Originally posted by BOI49er:
When you trade for a veteran, you are paying more than every one of the other 31 teams are willing to pay. By the time you play him, he will be a year older, his injury history is that much longer, and the team, system, and teammates will not be what he built his record on and very likely his skill set will not mesh as well with your system or players. You bought a player relatively healthy, but now age puts you in a different statistical area of risk. The short of it is, it is far more likely his performance and availability will never match what you saw and paid for. Most of this also applies to free agents. If that $hit worked, Dan Snyder wouldn't have room to enter into his trophy room.

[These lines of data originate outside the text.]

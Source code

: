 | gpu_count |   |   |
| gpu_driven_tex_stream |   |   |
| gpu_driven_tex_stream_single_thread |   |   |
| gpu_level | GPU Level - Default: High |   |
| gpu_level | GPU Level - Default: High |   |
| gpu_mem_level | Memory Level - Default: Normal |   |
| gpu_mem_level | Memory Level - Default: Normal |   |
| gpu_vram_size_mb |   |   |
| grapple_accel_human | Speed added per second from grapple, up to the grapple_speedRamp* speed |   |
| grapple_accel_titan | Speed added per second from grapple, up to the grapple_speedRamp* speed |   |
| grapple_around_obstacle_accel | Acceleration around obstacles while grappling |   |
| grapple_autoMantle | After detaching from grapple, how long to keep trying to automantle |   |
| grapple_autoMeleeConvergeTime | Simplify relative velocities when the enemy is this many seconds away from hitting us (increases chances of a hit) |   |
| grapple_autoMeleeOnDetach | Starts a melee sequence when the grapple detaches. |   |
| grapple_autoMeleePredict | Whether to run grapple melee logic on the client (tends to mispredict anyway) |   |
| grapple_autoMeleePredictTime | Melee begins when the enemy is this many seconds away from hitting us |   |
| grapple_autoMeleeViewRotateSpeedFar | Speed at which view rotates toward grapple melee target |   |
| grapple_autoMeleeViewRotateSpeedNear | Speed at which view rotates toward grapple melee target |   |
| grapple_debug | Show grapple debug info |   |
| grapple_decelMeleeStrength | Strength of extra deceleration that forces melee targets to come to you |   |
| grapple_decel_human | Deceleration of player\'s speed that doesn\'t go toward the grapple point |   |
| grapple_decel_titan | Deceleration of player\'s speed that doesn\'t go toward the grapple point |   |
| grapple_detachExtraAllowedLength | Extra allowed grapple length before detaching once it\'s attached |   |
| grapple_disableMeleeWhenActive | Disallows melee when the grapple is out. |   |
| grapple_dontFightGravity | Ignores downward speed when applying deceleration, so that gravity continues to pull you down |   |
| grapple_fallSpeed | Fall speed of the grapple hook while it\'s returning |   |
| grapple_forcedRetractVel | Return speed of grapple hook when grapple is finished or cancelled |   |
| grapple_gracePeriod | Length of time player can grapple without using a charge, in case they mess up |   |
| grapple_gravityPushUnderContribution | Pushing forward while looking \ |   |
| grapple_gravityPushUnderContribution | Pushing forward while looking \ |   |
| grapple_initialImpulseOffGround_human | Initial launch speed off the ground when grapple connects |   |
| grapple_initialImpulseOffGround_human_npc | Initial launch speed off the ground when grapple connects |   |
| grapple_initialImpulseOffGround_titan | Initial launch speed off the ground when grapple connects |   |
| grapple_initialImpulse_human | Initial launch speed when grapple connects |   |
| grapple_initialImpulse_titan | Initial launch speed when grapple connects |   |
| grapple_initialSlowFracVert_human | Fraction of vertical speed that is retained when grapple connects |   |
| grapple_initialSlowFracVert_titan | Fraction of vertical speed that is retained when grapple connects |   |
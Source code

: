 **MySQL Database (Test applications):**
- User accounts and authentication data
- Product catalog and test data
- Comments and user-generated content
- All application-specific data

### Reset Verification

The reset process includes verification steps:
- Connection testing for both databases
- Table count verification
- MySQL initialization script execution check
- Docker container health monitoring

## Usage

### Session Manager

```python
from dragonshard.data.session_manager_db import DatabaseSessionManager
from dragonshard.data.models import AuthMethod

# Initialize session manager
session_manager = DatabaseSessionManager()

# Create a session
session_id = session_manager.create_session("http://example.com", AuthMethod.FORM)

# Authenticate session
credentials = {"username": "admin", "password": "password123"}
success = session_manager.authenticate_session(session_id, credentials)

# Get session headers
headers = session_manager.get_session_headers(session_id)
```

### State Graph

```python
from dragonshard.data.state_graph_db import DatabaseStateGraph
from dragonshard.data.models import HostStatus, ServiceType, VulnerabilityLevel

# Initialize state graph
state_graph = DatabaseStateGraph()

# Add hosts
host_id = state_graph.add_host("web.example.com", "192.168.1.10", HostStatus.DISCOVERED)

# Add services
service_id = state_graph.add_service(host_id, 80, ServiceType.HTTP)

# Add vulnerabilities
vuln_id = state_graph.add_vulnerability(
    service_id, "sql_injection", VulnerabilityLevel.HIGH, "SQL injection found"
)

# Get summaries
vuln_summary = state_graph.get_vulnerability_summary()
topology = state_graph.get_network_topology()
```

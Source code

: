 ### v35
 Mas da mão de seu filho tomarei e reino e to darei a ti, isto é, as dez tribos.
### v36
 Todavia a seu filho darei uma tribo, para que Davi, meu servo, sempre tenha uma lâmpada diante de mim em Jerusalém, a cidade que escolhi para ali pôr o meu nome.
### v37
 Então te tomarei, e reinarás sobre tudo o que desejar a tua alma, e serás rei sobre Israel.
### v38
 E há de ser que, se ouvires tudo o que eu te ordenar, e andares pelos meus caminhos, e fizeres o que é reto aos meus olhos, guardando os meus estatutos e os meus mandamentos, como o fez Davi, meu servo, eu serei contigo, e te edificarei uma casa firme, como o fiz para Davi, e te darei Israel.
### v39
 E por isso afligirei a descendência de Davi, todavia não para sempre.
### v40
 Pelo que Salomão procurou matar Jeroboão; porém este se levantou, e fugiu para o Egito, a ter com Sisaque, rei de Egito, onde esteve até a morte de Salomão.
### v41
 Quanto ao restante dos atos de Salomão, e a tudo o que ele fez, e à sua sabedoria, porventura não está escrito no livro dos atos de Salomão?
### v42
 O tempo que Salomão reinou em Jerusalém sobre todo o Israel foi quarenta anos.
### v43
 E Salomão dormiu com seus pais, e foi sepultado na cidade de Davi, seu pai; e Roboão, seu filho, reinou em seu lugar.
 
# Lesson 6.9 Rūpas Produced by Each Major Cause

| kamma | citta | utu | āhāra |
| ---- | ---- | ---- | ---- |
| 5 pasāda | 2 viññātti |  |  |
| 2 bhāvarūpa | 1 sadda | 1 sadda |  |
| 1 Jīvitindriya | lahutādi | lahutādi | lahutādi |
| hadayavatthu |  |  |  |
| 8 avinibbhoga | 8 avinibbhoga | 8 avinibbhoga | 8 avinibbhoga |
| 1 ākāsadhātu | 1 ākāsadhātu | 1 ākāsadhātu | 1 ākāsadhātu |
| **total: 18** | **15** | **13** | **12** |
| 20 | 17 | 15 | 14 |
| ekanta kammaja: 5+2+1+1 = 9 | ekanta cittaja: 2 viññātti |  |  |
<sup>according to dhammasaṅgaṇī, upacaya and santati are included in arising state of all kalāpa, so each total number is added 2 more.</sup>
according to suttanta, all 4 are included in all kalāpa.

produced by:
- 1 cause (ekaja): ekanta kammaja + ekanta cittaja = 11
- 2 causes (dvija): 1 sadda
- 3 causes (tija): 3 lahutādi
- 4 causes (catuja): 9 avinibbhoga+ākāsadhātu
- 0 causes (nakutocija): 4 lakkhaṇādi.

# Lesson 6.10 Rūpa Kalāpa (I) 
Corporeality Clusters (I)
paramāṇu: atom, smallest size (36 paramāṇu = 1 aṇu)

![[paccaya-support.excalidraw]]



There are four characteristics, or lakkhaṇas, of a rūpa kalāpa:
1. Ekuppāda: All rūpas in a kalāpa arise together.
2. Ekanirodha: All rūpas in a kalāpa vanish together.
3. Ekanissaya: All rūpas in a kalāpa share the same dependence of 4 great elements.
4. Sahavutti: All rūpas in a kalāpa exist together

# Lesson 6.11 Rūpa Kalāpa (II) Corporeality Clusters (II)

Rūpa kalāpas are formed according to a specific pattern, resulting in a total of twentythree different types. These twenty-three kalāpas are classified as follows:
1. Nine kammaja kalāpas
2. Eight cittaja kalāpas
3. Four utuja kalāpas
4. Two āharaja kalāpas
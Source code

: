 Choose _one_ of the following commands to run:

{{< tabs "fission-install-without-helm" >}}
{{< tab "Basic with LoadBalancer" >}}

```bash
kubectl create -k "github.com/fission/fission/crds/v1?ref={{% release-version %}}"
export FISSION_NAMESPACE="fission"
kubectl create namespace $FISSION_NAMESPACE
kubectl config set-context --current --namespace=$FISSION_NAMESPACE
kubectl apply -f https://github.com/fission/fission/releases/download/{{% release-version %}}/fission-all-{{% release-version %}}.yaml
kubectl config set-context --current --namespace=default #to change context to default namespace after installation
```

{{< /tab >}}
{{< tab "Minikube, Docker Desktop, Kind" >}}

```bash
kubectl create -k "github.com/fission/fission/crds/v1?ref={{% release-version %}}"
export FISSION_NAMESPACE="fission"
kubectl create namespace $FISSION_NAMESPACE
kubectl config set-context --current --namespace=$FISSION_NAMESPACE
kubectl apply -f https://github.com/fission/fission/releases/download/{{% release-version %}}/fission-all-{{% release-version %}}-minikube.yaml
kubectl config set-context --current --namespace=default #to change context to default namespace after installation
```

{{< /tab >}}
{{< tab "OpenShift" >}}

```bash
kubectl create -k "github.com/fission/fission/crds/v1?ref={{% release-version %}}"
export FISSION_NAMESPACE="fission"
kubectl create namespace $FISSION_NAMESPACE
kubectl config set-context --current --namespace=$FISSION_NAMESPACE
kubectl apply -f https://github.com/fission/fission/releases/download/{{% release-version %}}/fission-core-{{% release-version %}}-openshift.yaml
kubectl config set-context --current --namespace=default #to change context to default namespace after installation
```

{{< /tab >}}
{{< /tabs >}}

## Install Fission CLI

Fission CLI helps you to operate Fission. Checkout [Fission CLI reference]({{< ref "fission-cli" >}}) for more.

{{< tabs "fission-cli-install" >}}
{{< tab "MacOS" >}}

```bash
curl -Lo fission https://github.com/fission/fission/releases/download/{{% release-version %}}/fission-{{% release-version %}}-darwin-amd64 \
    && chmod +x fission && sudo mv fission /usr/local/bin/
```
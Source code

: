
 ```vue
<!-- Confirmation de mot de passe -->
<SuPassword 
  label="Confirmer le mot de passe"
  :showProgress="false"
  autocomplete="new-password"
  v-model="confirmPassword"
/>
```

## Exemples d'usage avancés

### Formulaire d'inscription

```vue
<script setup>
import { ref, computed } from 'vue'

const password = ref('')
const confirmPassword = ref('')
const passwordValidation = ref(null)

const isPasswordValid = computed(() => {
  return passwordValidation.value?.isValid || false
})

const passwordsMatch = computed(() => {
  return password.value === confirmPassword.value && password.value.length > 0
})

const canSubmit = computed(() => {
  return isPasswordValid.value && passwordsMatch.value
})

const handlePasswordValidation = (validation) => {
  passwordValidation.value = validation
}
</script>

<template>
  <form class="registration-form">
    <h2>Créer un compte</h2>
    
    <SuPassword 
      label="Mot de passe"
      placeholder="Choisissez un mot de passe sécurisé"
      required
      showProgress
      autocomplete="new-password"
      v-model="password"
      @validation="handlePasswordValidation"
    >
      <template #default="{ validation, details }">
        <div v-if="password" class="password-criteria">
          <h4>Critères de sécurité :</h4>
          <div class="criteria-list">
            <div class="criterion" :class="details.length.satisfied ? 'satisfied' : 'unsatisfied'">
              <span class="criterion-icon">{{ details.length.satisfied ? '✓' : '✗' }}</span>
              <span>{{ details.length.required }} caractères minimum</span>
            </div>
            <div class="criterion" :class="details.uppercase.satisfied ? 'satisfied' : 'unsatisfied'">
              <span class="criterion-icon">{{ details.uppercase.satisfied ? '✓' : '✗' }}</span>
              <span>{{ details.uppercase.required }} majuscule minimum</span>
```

There's a reason most teams claim to have a goal of building through the draft. It's absolutely Proven to be the only method that works. Problem is, teams don't stay disciplined to follow it.
If the draft isn't working for you, That's the problem. Fix That. When you need to fill in gaps, stay away from the high priced stars. If you didn't draft it, you're looking for competency and not stardom in that position.
And most importantly, keep this rule in mind. Crap teams pay too much for veterans with reputations with names. They look to put people in the seats, and they look for saviors to bail out poor coaching or management. Be on the other end of that trade. The fact that everybody can get injured does not negate the fact that older players get injured more, more severely, and heal more slowly or not at all.
Oh. And get a coach that will assume the responsibility to coach up youngsters so as to not be afraid to trust them. And is aggressive enough on offense to overcome any mistakes they do make.
Jags load up on FA every year - what has that gotten them?